By Andrew Black
Political reporter, BBC Scotland news website
Anyone with even a passing interest in political events will have noticed a lot of excitement among the parties about Scotland's constitutional future.
The pro-Union parties said the commision was the way forward
The case for independence, more powers for the Scottish Parliament, fewer powers for the Scottish Parliament etc ... has reached fever pitch, now that the two rival camps probing these meaty issues are well and truly set up.
These are the Scottish Government's "national conversation" and the Scottish Parliament-endorsed constitutional commission, launched 10 years after Scots voted for devolution.
So what are they offering - and what does it matter to the public-at-large?
First out of the trap was the national conversation.
Launched by First Minister Alex Salmond as the SNP was celebrating 100 days in power, the white paper set out the full range of constitutional options to be debated.
He used its launch to express his preference for independence but said he was open-minded on an alternative.
Labour, the Tories and the Liberal Democrats said the document was purely about independence and building support for a referendum, however it was "dressed up".
Members of the public have been invited to send their views into the national conversation website - and they have done so in their thousands.
The constitutional commission was voted into being by MSPs
The constitutional commission has also promised to listen to voices from around Scotland and the UK, and backers claim it will succeed where the national conversation is flawed.
The concept, put forward by Labour, received the green light after it was backed by MSPs in a parliamentary vote.
Backed by Labour, Conservative and Liberal Democrat MSPs, not the SNP.
The three Unionist (anti-independence) parties say the commission offers what the majority of people in Scotland want, discussion over beefed-up powers at Holyrood - not independence.
They also say that, unlike the national conversation, the Holyrood vote gave a proper mandate to the constitutional commission.
The SNP says its mandate for the national conversation came from the fact it won the Scottish election.
And the constitutional commission, to be funded by the Scottish Parliament and UK government, has not been without its internal problems.
Its chairman, the senior academic Professor Sir Kenneth Calman, insists it is an independent body which will not be pressurised by outside forces, ie Downing Street.

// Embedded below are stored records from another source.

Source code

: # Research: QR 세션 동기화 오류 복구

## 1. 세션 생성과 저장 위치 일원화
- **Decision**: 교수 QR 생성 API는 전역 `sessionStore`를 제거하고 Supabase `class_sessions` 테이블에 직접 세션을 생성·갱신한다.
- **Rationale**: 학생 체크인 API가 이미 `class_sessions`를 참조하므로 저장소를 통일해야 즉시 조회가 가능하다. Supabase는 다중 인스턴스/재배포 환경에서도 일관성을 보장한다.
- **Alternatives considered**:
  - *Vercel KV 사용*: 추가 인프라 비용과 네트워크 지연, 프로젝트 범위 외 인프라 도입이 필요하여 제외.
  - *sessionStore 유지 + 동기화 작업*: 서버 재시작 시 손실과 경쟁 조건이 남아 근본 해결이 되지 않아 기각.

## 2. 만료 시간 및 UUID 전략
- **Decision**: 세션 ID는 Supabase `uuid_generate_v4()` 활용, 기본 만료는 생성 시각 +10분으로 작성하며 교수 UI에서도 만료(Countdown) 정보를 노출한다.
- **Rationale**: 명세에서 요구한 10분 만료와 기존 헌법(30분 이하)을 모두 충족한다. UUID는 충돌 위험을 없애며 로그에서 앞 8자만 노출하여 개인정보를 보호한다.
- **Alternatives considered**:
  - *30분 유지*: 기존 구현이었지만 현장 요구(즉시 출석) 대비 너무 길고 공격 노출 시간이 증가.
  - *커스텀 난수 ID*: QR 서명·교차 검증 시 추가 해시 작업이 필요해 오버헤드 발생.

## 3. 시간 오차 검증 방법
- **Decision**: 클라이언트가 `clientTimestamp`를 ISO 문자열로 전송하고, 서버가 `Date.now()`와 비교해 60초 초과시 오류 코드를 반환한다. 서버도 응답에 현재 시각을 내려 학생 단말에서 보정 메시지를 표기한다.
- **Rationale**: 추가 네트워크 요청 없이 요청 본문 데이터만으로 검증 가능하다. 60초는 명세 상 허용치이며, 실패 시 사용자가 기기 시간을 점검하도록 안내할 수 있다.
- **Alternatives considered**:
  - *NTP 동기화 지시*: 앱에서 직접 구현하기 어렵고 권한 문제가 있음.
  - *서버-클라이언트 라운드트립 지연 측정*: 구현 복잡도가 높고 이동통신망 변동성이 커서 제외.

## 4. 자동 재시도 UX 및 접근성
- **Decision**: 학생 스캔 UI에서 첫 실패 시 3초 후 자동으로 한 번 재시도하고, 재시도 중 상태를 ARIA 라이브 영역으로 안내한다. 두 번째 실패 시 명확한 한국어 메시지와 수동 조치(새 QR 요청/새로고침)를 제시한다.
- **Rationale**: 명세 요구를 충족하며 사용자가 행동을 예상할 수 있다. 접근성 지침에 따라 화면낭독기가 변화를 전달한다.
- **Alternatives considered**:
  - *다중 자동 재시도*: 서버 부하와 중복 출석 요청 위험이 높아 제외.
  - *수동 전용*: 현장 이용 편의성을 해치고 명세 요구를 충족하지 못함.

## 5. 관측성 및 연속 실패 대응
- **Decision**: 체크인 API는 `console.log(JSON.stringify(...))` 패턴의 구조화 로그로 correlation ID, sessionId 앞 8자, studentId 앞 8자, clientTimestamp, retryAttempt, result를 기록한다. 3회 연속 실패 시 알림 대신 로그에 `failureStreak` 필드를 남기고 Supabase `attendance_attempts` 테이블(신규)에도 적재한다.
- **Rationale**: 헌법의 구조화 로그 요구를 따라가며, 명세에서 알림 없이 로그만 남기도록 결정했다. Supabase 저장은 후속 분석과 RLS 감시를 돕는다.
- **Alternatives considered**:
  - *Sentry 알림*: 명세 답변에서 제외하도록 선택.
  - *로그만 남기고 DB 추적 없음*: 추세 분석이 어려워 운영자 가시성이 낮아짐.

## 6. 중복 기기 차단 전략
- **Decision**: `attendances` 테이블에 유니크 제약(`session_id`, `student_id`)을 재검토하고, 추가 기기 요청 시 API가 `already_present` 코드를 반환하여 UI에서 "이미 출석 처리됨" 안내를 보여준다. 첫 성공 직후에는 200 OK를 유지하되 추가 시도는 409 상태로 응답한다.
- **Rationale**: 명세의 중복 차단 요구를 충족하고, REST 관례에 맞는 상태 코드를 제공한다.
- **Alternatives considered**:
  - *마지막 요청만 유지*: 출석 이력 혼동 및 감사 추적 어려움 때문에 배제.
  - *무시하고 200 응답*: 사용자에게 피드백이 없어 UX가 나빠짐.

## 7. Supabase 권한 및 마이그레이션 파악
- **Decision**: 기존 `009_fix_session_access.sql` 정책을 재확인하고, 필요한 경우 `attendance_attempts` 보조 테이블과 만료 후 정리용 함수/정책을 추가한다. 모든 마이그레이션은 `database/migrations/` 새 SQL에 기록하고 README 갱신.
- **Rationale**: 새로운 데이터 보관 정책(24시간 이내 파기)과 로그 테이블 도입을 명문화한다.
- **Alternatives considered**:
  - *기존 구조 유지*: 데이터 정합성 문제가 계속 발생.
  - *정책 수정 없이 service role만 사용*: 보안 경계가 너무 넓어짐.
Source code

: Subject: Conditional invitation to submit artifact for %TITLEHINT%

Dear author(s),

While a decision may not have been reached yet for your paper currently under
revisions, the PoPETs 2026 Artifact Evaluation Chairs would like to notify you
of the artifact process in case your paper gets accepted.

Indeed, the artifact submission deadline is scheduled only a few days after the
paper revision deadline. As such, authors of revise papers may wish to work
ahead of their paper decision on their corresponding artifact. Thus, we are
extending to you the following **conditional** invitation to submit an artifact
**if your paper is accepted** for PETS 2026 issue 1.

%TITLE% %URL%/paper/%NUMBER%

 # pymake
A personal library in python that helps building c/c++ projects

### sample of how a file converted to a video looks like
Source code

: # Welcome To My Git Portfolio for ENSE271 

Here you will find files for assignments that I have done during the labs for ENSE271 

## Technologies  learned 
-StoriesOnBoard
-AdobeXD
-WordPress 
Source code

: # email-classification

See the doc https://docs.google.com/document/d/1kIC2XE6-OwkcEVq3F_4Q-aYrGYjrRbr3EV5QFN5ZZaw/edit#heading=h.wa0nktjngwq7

Prime Minister Gordon Brown, who had earlier referred to it as a "review", now recognises it as a commission.
Alex Salmond said he had an open mind when it came to reform
And Scottish Labour leader Wendy Alexander, who wants to consider handing devolved powers back to Westminster, has clashed with her Lib Dem opposite number Nicol Stephen, who does not.
So to which constitutional review should the public turn?
On the one hand there is the pro-independence Scottish Government version and, on the other, the parliament-endorsed commission, spearheaded by the pro-Union parties which will not consider independence.
Perhaps the last word should go to Holyrood's sole independent MSP Margo MacDonald.
She says both these ventures need a reality check, that, rather than talking about powers, they should be asking the public what they want, and then translate the responses into how that can be achieved.
Perhaps the parties will heed the lone voice who claims to speak for all.